Reed Heustis, a features writer for the Los Angeles Herald, visited the set in late October as those early shots were being made. Arriving at the Lehrman studio, Heustis first comes upon Lou Anger, then discovers Roscoe in his upstairs dressing suite, which, Heustis notes, “reminds one strongly of Atlantic City and the bathhouses there.” He watches as Arbuckle prepares a shot in which he is knocked into a tub of water on top of actor Dan Crimmins, who is playing the boss. “No entrances nor exits to these pants,” Heustis observes of Arbuckle’s costume. “When Roscoe’s in, he’s in. Sewed up for the day, so to speak. With Roscoe will be Buster Keaton, also sewed up. Buster is the pleasant-faced young acrobat who will rise to stardom some time in April, and who truly, beyond the mere laudations which are so easy to write and which so seldom ring true, is of big league timber.” And it is with this last line that Heustis became the first to announce to the world that Buster Keaton would soon be the star of his own line of comedies.

“It is a chill October morn, but never mind that. The three boys must be wet, and wet they get. Each in turn dives into a big vat of water standing on the stage and then go into their ‘gag,’ which consists largely of resuscitating Dan, nearly drowned, by a means of a garden hose and a flow of ice water. Earn their salaries! Thrice over. Then Buster and Roscoe warm up, go through a sort of clog dance—not for the camera, but for the corpuscles—which ends in the familiar thunk, de thunk, thunk, thunk, the last two thunks when Roscoe and Buster do a fall which shakes even the stage and many a stout heart.”

Production on The Garage continued through most of November, the action moving out into the streets of Culver City, where the building catches fire, trapping Molly on the upper floor, smoke billowing through the window as the townspeople scramble to save her.

Arbuckle was one of the worst rough-houses in films,” Keaton said. “We were doing a fireman scene in Garage. I made a flying leap for the brass pole and started down head first, did a turn, and continued on down with my head up. I saw Arbuckle, two hundred pounds, coming down toward me. He looked down, gripping the pole, then landed square on my head!”

Molly leaps into a life net, only to bounce up and land on a set of utility wires stretched high over the street. Then the noontime whistle blows and everyone walks off to lunch, leaving her stranded with just Fatty and Buster left to rescue her. They climb the telephone pole and work their way out to her, forming a human chain, Fatty dangling by his feet and handing her down into the waiting arms of her father. Then, just as Buster loses his grip on his partner, Molly rolls around the corner in an open car, affording them a safe landing in its cushioned seats. Fatty pulls her into the back alongside him and calls “Home, James!” as Buster assumes the wheel. And the three of them drive happily off together, drawing the Arbuckle series to a satisfying close with what, in Keaton’s estimation, was the best picture of the lot.

It was a honey,” he said, relishing the memory. “It was a pip.”

Skip Notes

*1 Of the 2,036 men of the 159th Infantry aboard the ship, only 561 were native sons.
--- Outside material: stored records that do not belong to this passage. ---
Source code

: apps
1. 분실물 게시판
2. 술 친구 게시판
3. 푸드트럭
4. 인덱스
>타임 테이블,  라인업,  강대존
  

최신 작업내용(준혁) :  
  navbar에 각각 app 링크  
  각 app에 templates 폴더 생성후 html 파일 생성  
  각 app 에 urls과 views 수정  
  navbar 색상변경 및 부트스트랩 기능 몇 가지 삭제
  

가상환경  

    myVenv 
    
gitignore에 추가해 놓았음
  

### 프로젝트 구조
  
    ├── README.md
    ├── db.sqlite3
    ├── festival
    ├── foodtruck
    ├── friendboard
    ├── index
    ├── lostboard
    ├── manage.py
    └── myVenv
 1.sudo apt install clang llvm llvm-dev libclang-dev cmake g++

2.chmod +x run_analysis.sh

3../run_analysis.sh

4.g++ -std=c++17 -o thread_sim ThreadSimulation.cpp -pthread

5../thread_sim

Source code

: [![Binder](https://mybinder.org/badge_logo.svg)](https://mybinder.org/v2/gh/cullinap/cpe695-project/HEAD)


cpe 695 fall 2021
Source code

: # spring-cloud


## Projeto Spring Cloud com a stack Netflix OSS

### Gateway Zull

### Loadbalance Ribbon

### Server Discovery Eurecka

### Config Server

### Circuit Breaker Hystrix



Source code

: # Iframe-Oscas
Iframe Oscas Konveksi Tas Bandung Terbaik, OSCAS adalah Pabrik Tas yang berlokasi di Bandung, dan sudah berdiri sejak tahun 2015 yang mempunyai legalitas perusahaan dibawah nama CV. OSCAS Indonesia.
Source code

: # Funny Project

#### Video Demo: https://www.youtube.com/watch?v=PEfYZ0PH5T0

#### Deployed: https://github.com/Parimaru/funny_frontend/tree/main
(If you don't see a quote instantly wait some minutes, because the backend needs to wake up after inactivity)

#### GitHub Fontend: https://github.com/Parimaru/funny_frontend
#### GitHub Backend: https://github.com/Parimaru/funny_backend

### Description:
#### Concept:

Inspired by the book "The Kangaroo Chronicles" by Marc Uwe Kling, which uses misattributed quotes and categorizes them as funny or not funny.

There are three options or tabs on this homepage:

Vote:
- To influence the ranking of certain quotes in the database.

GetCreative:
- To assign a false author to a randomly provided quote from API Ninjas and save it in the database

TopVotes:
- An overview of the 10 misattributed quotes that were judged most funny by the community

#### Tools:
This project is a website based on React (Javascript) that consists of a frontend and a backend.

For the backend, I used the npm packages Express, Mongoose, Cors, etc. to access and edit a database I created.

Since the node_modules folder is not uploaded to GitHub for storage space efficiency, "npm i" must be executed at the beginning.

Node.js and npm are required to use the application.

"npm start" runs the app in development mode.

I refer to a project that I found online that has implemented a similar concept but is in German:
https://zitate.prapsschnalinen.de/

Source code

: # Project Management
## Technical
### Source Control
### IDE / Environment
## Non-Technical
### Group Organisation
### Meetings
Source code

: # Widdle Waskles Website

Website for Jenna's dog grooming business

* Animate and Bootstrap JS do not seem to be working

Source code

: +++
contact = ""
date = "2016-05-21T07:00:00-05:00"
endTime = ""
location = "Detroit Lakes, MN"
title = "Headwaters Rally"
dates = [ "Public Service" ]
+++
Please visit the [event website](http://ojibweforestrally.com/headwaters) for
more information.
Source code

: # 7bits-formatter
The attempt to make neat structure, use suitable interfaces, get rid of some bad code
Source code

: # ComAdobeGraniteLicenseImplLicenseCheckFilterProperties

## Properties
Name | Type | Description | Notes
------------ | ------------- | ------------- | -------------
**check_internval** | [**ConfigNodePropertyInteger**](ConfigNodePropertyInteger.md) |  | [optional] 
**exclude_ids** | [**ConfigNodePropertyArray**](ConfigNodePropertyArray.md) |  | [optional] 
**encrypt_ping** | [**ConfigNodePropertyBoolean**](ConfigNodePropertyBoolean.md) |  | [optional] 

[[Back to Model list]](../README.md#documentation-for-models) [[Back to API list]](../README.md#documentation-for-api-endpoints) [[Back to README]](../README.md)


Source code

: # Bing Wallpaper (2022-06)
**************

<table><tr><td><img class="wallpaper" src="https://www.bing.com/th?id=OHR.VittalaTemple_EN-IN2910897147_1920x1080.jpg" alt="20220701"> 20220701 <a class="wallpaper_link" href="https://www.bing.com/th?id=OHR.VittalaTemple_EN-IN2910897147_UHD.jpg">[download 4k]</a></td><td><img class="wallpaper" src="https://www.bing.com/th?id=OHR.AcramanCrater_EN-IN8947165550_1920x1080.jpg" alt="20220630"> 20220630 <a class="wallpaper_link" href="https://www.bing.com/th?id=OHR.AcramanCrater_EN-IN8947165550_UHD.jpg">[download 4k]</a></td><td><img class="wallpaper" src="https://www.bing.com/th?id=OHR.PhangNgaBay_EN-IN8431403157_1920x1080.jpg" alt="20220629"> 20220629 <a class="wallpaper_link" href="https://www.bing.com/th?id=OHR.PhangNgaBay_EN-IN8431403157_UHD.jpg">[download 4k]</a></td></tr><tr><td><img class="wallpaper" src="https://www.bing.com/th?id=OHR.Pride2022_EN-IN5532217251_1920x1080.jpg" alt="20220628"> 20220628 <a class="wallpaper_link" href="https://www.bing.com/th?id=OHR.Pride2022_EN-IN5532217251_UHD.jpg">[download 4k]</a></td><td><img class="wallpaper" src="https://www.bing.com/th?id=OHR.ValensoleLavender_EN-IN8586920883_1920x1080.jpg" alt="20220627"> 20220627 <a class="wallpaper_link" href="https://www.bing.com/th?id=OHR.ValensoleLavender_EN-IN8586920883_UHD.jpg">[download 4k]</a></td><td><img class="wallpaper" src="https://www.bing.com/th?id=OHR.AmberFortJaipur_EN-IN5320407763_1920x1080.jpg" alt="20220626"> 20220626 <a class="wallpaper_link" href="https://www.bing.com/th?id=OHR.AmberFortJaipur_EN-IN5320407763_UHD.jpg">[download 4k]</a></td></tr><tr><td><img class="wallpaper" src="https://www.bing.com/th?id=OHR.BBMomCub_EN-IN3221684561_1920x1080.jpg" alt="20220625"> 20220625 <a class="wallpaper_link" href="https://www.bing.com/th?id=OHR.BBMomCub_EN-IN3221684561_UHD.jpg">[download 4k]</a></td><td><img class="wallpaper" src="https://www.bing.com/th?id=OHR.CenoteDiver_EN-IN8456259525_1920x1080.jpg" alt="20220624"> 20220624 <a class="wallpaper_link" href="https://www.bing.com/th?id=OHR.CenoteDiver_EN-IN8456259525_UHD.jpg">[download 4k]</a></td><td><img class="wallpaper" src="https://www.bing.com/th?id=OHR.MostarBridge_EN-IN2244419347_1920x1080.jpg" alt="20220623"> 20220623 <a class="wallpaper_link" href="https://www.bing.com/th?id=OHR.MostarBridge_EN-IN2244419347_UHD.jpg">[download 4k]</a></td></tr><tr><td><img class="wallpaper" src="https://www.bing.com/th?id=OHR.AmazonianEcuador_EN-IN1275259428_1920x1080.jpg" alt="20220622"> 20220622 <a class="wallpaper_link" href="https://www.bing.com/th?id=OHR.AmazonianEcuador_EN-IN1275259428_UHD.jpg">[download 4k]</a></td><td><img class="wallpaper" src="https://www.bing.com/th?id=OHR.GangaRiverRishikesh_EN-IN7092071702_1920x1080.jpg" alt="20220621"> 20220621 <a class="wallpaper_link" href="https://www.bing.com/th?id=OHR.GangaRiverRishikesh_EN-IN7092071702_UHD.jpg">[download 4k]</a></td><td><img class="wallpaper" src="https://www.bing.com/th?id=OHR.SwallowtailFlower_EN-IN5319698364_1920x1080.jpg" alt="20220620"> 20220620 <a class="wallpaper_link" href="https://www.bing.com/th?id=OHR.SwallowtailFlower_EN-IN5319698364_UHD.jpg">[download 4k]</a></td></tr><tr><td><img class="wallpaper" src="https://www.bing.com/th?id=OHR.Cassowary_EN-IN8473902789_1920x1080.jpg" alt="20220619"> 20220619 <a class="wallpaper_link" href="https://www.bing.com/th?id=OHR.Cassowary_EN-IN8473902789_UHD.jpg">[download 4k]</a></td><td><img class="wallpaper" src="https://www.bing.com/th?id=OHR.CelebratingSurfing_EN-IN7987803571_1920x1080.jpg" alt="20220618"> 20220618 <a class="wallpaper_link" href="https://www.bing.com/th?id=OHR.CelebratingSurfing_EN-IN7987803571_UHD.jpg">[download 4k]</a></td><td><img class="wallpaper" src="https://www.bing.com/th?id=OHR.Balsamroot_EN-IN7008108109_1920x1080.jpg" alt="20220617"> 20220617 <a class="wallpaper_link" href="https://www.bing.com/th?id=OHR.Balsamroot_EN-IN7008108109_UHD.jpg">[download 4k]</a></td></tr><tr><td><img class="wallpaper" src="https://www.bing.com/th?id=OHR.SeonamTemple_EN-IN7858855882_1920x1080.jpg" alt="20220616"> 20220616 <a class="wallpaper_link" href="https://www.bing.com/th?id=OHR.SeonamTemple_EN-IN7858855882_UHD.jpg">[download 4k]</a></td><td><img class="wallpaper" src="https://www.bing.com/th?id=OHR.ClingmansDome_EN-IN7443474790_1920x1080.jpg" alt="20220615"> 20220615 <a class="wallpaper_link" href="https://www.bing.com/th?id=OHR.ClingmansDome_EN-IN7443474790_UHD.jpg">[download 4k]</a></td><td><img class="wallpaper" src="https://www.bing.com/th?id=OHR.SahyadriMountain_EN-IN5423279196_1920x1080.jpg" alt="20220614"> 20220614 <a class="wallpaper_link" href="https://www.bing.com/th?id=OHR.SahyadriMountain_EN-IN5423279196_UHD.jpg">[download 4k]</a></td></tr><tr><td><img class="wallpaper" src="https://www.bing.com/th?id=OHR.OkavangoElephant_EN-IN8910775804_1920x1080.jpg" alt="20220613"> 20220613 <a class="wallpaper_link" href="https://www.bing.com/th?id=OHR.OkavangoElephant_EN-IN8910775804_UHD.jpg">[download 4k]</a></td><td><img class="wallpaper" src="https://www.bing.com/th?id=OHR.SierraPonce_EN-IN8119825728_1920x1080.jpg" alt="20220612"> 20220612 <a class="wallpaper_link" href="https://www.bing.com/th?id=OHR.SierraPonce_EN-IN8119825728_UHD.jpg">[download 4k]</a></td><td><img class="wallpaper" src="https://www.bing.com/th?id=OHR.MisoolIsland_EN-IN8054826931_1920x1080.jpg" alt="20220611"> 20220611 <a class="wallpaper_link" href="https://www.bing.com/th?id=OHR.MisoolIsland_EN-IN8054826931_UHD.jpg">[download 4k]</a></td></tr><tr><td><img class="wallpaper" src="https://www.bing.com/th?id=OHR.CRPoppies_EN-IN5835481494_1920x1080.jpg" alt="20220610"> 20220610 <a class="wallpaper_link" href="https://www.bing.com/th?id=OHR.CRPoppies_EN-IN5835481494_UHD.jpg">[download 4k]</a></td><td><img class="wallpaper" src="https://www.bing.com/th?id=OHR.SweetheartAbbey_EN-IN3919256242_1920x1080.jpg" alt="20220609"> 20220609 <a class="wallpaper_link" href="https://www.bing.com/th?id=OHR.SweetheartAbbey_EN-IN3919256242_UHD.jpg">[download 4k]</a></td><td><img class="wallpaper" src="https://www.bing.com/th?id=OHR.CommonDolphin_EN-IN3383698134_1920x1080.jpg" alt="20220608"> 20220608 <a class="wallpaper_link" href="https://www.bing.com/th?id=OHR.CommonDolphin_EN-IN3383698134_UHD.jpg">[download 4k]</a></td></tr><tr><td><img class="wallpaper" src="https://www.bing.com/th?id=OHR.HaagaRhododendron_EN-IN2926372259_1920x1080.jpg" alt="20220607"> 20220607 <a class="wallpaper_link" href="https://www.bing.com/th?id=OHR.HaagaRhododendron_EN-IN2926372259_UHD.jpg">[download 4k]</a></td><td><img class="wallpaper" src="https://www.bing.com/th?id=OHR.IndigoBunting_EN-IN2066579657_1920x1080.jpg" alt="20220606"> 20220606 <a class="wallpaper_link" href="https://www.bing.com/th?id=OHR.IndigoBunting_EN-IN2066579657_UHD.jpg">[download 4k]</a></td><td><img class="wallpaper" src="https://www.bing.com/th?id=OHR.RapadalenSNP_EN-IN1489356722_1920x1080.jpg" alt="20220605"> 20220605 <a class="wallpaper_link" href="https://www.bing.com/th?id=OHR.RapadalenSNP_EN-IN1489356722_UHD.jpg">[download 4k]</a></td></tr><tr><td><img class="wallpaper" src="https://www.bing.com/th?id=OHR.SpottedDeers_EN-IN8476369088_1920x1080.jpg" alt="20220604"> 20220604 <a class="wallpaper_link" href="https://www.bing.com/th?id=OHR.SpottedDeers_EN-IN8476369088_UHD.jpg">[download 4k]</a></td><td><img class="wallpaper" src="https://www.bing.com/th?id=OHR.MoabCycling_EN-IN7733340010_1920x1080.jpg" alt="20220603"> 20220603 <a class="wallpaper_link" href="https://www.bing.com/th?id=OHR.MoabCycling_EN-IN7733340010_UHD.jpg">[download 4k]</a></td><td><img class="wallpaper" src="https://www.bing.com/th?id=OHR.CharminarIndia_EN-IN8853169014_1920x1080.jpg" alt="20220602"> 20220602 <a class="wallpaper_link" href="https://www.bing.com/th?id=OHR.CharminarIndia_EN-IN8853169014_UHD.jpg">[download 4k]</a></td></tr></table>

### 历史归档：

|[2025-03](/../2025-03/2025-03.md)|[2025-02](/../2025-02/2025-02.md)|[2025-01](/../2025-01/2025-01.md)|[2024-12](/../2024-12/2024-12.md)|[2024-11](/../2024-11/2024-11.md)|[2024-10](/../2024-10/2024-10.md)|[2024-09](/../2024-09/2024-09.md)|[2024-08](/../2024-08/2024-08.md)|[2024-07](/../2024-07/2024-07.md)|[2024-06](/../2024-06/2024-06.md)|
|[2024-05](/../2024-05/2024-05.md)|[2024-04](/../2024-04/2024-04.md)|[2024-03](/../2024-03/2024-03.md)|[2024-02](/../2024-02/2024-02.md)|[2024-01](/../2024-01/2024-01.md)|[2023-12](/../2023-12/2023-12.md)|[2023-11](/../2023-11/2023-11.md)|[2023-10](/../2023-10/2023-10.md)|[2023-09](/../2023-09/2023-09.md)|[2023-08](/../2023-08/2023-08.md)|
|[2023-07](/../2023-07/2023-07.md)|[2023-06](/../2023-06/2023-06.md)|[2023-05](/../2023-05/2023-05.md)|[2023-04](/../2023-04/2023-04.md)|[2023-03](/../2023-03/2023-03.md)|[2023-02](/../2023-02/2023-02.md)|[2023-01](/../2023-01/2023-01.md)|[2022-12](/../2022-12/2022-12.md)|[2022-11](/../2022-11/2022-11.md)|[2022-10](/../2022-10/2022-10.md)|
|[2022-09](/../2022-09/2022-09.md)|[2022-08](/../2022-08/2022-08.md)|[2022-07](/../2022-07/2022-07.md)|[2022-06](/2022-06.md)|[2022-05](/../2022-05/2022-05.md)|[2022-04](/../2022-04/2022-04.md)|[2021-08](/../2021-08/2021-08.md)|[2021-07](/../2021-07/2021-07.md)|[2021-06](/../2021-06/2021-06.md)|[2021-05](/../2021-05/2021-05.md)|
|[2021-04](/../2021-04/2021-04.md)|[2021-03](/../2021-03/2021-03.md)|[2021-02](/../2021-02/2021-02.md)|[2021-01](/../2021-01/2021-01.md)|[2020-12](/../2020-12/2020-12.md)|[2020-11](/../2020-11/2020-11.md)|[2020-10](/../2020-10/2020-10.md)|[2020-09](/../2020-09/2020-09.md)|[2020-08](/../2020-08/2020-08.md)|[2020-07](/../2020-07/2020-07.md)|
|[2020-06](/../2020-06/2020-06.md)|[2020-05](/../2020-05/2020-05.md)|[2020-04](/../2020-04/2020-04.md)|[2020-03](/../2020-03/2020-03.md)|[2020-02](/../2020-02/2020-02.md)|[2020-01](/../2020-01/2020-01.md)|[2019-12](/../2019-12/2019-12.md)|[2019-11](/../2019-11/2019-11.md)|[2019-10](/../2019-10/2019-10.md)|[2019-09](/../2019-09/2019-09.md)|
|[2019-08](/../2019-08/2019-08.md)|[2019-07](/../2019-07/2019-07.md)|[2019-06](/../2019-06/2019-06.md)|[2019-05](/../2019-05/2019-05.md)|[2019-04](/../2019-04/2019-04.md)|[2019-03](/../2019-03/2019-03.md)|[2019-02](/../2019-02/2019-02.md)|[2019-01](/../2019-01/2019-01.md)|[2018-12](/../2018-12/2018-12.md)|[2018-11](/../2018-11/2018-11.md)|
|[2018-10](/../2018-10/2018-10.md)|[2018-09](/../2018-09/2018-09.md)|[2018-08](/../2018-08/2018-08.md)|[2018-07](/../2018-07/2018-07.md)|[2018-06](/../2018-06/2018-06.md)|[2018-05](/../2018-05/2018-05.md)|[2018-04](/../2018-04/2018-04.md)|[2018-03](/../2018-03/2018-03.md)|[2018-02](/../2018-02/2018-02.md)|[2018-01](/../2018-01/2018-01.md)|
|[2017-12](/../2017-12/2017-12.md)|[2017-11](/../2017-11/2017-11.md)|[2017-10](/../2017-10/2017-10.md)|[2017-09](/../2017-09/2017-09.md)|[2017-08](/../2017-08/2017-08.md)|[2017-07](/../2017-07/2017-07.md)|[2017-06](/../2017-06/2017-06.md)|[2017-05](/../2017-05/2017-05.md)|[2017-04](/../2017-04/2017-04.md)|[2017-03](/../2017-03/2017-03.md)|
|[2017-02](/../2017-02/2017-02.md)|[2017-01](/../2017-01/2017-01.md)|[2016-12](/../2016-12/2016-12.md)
The rest were replacements for those killed or wounded in action.

*2 Henry Lehrman (1886–1946) was regarded by Arbuckle as a mentor when the two men were together at Keystone. “All my mechanical knowledge of pictures I learned under the direction of Lehrman, who directed all but about two of my pictures,” he said. When Arbuckle rented the Lehrman studio, he suggested it wasn’t just loyalty that influenced the decision: “It was the only way I could get back money he owed me.”